── INFORMATION PROVIDED ──

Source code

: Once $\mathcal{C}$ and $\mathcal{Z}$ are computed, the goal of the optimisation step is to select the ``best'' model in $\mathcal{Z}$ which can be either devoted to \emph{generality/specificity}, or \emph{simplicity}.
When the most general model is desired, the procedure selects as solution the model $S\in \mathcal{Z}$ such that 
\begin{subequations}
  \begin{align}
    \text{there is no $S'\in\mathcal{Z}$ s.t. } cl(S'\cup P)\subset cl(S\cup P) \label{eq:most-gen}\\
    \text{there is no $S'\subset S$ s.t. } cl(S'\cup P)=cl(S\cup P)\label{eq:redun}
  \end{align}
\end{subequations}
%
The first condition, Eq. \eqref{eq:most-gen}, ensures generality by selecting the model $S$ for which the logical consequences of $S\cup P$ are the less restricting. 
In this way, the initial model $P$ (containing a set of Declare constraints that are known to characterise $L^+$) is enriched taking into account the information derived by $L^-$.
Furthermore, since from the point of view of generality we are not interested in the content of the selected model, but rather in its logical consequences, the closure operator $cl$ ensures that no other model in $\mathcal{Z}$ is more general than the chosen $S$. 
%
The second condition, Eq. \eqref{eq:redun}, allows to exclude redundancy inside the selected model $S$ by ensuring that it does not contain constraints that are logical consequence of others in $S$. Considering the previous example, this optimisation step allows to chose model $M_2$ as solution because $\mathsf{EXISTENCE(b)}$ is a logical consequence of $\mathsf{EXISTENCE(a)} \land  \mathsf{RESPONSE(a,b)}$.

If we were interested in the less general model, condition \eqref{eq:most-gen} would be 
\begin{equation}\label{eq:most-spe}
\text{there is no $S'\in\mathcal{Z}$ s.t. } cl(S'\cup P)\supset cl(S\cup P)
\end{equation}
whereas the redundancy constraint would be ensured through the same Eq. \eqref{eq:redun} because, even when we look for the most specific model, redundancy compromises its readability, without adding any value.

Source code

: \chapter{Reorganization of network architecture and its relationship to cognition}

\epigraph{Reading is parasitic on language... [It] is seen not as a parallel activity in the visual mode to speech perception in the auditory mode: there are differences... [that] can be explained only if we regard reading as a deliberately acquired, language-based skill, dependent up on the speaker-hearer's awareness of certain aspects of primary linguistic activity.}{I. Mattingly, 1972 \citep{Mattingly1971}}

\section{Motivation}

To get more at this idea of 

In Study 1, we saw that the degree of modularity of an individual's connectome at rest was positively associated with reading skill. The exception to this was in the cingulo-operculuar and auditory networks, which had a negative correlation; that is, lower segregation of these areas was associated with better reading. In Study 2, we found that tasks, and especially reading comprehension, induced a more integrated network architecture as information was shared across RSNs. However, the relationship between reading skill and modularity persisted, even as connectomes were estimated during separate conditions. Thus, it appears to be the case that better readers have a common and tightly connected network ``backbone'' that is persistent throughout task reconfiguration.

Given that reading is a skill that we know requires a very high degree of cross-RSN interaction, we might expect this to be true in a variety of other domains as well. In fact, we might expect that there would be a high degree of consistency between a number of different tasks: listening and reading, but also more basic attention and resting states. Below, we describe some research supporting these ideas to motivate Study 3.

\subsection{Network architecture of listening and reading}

───

- _PROBLEM REQUIREMENTS_: Please state how many lines of the records hold the word "text", and write nothing but that number.

- _YOUR SOLUTION_: 3